_Assignment_:
In your copy, reproduce the entries exactly as they are, minus the images.

----

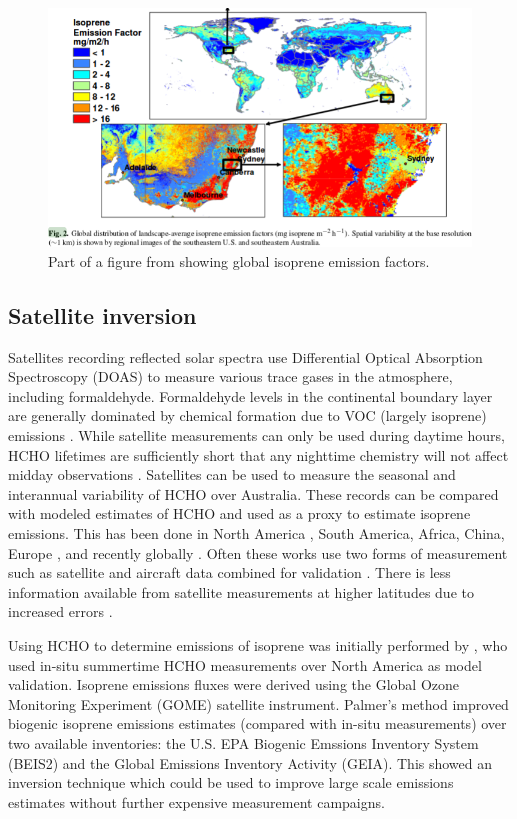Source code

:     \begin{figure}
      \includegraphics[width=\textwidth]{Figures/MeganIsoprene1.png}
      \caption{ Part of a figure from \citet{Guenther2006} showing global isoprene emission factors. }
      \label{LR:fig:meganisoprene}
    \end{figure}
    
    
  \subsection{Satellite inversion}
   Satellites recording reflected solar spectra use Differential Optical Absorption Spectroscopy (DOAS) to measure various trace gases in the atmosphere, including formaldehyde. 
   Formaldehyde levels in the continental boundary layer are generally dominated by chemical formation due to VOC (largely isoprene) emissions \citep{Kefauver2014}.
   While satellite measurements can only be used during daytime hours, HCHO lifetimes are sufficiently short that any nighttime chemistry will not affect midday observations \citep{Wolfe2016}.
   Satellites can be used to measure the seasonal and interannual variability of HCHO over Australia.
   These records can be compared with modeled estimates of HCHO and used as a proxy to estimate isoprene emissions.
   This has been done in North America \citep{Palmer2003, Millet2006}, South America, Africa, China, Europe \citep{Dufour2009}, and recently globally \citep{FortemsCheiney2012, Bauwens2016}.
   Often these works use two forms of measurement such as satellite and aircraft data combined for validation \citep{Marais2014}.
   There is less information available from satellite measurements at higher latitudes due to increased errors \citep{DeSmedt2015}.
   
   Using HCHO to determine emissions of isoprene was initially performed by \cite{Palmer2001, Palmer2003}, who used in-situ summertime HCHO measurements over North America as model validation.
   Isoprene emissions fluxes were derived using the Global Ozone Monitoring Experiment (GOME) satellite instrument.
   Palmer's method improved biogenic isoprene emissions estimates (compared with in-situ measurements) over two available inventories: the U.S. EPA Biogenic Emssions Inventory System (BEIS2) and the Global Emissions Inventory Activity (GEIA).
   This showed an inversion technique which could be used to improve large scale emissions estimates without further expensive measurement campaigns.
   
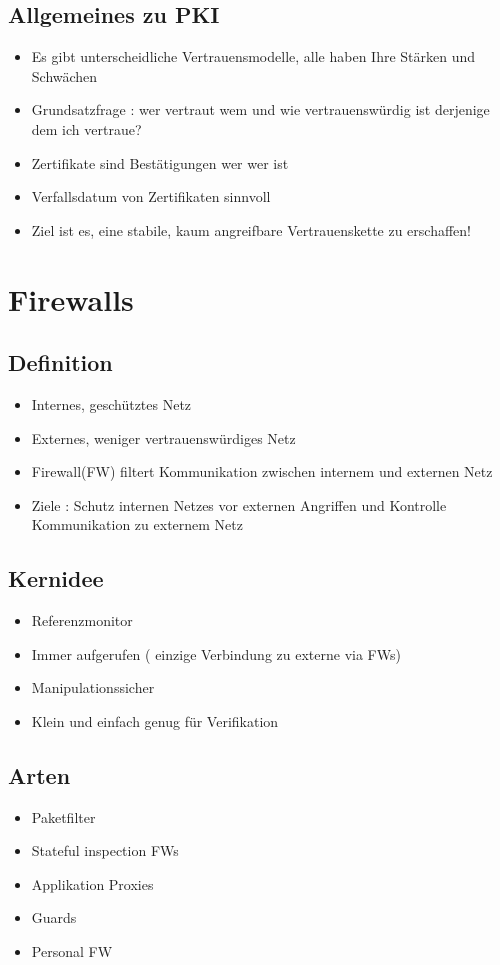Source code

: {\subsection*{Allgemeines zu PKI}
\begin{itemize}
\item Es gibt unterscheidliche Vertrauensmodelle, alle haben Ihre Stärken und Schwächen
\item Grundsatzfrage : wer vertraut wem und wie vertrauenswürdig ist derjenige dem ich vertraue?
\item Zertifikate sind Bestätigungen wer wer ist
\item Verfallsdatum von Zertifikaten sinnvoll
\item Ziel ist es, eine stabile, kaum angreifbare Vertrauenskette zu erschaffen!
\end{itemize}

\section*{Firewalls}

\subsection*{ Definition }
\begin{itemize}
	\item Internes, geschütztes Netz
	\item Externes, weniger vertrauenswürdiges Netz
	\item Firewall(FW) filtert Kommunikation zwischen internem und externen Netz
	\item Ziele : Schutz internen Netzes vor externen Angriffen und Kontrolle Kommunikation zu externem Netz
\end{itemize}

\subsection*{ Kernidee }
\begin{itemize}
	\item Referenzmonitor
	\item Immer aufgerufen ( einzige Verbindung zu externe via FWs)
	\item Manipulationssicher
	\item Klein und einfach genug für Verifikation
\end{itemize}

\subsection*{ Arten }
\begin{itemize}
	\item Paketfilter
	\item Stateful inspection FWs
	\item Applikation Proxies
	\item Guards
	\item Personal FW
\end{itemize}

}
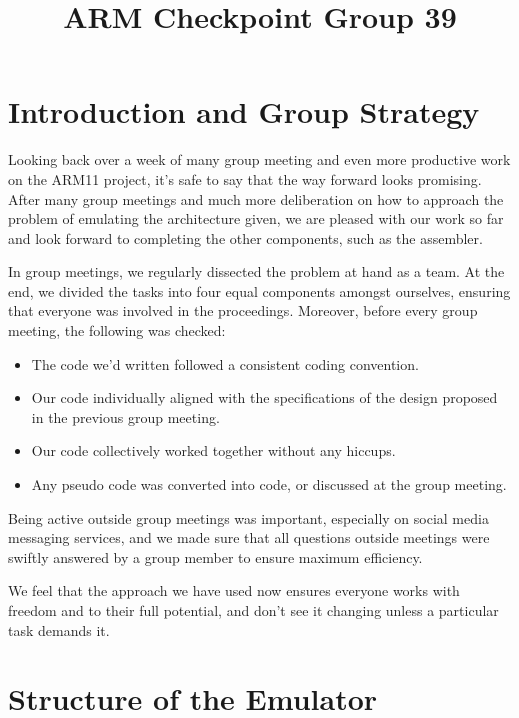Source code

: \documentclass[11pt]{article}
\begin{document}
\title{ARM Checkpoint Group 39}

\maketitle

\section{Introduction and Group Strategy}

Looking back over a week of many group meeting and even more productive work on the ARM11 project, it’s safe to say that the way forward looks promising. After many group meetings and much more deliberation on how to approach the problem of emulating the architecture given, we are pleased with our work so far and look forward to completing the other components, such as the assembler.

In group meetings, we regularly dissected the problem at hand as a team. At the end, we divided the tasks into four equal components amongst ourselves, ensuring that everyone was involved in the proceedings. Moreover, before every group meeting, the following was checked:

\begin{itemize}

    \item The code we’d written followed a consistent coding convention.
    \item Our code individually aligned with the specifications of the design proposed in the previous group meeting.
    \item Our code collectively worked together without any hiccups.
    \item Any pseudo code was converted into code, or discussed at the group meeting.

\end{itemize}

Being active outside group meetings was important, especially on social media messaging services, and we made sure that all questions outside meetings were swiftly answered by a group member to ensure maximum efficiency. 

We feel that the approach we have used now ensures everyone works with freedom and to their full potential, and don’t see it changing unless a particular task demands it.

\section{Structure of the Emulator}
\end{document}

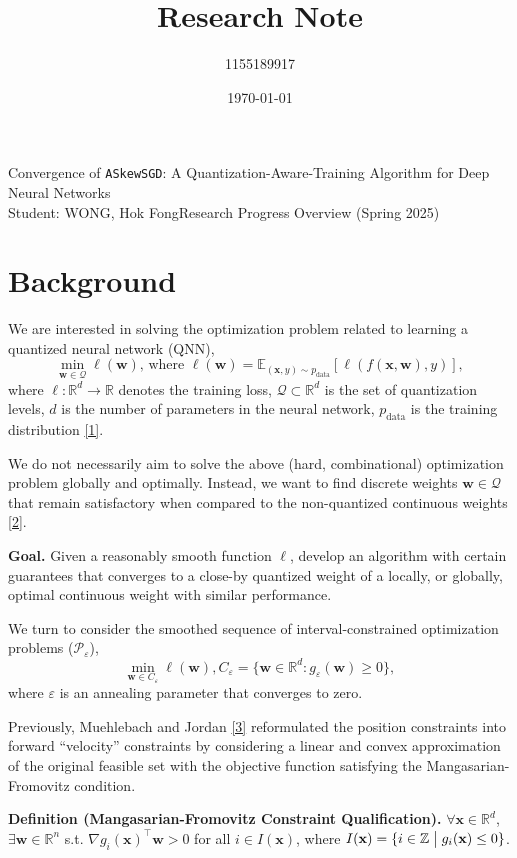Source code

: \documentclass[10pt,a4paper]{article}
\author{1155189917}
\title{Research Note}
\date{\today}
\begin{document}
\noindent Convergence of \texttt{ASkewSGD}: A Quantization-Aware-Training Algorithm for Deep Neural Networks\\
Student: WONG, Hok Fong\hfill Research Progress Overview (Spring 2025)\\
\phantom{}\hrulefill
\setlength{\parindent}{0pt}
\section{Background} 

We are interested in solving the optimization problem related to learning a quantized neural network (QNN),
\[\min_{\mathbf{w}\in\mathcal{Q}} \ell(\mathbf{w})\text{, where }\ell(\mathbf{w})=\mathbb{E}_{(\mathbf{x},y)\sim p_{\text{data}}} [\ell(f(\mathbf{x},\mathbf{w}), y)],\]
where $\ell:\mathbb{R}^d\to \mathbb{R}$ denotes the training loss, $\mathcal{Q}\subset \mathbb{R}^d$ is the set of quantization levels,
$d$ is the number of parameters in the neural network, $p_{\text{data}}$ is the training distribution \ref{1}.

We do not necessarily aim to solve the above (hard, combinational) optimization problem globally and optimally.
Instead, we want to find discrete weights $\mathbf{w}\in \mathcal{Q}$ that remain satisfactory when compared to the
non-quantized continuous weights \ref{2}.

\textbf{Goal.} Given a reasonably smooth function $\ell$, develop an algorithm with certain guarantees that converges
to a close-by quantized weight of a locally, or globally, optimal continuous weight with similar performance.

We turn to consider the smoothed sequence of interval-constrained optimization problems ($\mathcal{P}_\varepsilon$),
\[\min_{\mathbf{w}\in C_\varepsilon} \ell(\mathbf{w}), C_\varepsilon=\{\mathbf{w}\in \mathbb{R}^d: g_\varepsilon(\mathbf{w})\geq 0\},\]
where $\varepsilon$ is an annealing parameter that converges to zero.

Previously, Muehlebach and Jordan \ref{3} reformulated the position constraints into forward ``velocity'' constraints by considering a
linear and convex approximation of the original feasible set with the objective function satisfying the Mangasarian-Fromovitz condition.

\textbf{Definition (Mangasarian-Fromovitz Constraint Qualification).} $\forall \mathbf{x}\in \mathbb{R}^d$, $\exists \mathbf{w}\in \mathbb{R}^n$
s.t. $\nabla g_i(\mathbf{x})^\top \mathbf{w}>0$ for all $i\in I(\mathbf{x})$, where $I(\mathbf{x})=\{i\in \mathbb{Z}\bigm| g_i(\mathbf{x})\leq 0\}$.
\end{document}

----

_Result of this task_:
Source code

:     \begin{figure}
      \includegraphics[width=\textwidth]{Figures/MeganIsoprene1.png}
      \caption{ Part of a figure from \citet{Guenther2006} showing global isoprene emission factors. }
      \label{LR:fig:meganisoprene}
    \end{figure}
    
    
  \subsection{Satellite inversion}
   Satellites recording reflected solar spectra use Differential Optical Absorption Spectroscopy (DOAS) to measure various trace gases in the atmosphere, including formaldehyde. 
   Formaldehyde levels in the continental boundary layer are generally dominated by chemical formation due to VOC (largely isoprene) emissions \citep{Kefauver2014}.
   While satellite measurements can only be used during daytime hours, HCHO lifetimes are sufficiently short that any nighttime chemistry will not affect midday observations \citep{Wolfe2016}.
   Satellites can be used to measure the seasonal and interannual variability of HCHO over Australia.
   These records can be compared with modeled estimates of HCHO and used as a proxy to estimate isoprene emissions.
   This has been done in North America \citep{Palmer2003, Millet2006}, South America, Africa, China, Europe \citep{Dufour2009}, and recently globally \citep{FortemsCheiney2012, Bauwens2016}.
   Often these works use two forms of measurement such as satellite and aircraft data combined for validation \citep{Marais2014}.
   There is less information available from satellite measurements at higher latitudes due to increased errors \citep{DeSmedt2015}.
   
   Using HCHO to determine emissions of isoprene was initially performed by \cite{Palmer2001, Palmer2003}, who used in-situ summertime HCHO measurements over North America as model validation.
   Isoprene emissions fluxes were derived using the Global Ozone Monitoring Experiment (GOME) satellite instrument.
   Palmer's method improved biogenic isoprene emissions estimates (compared with in-situ measurements) over two available inventories: the U.S. EPA Biogenic Emssions Inventory System (BEIS2) and the Global Emissions Inventory Activity (GEIA).
   This showed an inversion technique which could be used to improve large scale emissions estimates without further expensive measurement campaigns.
   
Source code

: {\subsection*{Allgemeines zu PKI}
\begin{itemize}
\item Es gibt unterscheidliche Vertrauensmodelle, alle haben Ihre Stärken und Schwächen
\item Grundsatzfrage : wer vertraut wem und wie vertrauenswürdig ist derjenige dem ich vertraue?
\item Zertifikate sind Bestätigungen wer wer ist
\item Verfallsdatum von Zertifikaten sinnvoll
\item Ziel ist es, eine stabile, kaum angreifbare Vertrauenskette zu erschaffen!
\end{itemize}

\section*{Firewalls}

\subsection*{ Definition }
\begin{itemize}
	\item Internes, geschütztes Netz
	\item Externes, weniger vertrauenswürdiges Netz
	\item Firewall(FW) filtert Kommunikation zwischen internem und externen Netz
	\item Ziele : Schutz internen Netzes vor externen Angriffen und Kontrolle Kommunikation zu externem Netz
\end{itemize}

\subsection*{ Kernidee }
\begin{itemize}
	\item Referenzmonitor
	\item Immer aufgerufen ( einzige Verbindung zu externe via FWs)
	\item Manipulationssicher
	\item Klein und einfach genug für Verifikation
\end{itemize}

\subsection*{ Arten }
\begin{itemize}
	\item Paketfilter
	\item Stateful inspection FWs
	\item Applikation Proxies
	\item Guards
	\item Personal FW
\end{itemize}

}
Source code

: \documentclass[11pt]{article}
\begin{document}
\title{ARM Checkpoint Group 39}

\maketitle

\section{Introduction and Group Strategy}

Looking back over a week of many group meeting and even more productive work on the ARM11 project, it’s safe to say that the way forward looks promising. After many group meetings and much more deliberation on how to approach the problem of emulating the architecture given, we are pleased with our work so far and look forward to completing the other components, such as the assembler.

In group meetings, we regularly dissected the problem at hand as a team. At the end, we divided the tasks into four equal components amongst ourselves, ensuring that everyone was involved in the proceedings. Moreover, before every group meeting, the following was checked:

\begin{itemize}

    \item The code we’d written followed a consistent coding convention.
    \item Our code individually aligned with the specifications of the design proposed in the previous group meeting.
    \item Our code collectively worked together without any hiccups.
    \item Any pseudo code was converted into code, or discussed at the group meeting.

\end{itemize}

Being active outside group meetings was important, especially on social media messaging services, and we made sure that all questions outside meetings were swiftly answered by a group member to ensure maximum efficiency. 

We feel that the approach we have used now ensures everyone works with freedom and to their full potential, and don’t see it changing unless a particular task demands it.

\section{Structure of the Emulator}
\end{document}

Source code

: \documentclass[10pt,a4paper]{article}
\author{1155189917}
\title{Research Note}
\date{\today}
\begin{document}
\noindent Convergence of \texttt{ASkewSGD}: A Quantization-Aware-Training Algorithm for Deep Neural Networks\\
Student: WONG, Hok Fong\hfill Research Progress Overview (Spring 2025)\\
\phantom{}\hrulefill
\setlength{\parindent}{0pt}
\section{Background} 

We are interested in solving the optimization problem related to learning a quantized neural network (QNN),
\[\min_{\mathbf{w}\in\mathcal{Q}} \ell(\mathbf{w})\text{, where }\ell(\mathbf{w})=\mathbb{E}_{(\mathbf{x},y)\sim p_{\text{data}}} [\ell(f(\mathbf{x},\mathbf{w}), y)],\]
where $\ell:\mathbb{R}^d\to \mathbb{R}$ denotes the training loss, $\mathcal{Q}\subset \mathbb{R}^d$ is the set of quantization levels,
$d$ is the number of parameters in the neural network, $p_{\text{data}}$ is the training distribution \ref{1}.

We do not necessarily aim to solve the above (hard, combinational) optimization problem globally and optimally.
Instead, we want to find discrete weights $\mathbf{w}\in \mathcal{Q}$ that remain satisfactory when compared to the
non-quantized continuous weights \ref{2}.

\textbf{Goal.} Given a reasonably smooth function $\ell$, develop an algorithm with certain guarantees that converges
to a close-by quantized weight of a locally, or globally, optimal continuous weight with similar performance.

We turn to consider the smoothed sequence of interval-constrained optimization problems ($\mathcal{P}_\varepsilon$),
\[\min_{\mathbf{w}\in C_\varepsilon} \ell(\mathbf{w}), C_\varepsilon=\{\mathbf{w}\in \mathbb{R}^d: g_\varepsilon(\mathbf{w})\geq 0\},\]
where $\varepsilon$ is an annealing parameter that converges to zero.

Previously, Muehlebach and Jordan \ref{3} reformulated the position constraints into forward ``velocity'' constraints by considering a
linear and convex approximation of the original feasible set with the objective function satisfying the Mangasarian-Fromovitz condition.

\textbf{Definition (Mangasarian-Fromovitz Constraint Qualification).} $\forall \mathbf{x}\in \mathbb{R}^d$, $\exists \mathbf{w}\in \mathbb{R}^n$
s.t. $\nabla g_i(\mathbf{x})^\top \mathbf{w}>0$ for all $i\in I(\mathbf{x})$, where $I(\mathbf{x})=\{i\in \mathbb{Z}\bigm| g_i(\mathbf{x})\leq 0\}$.
\end{document}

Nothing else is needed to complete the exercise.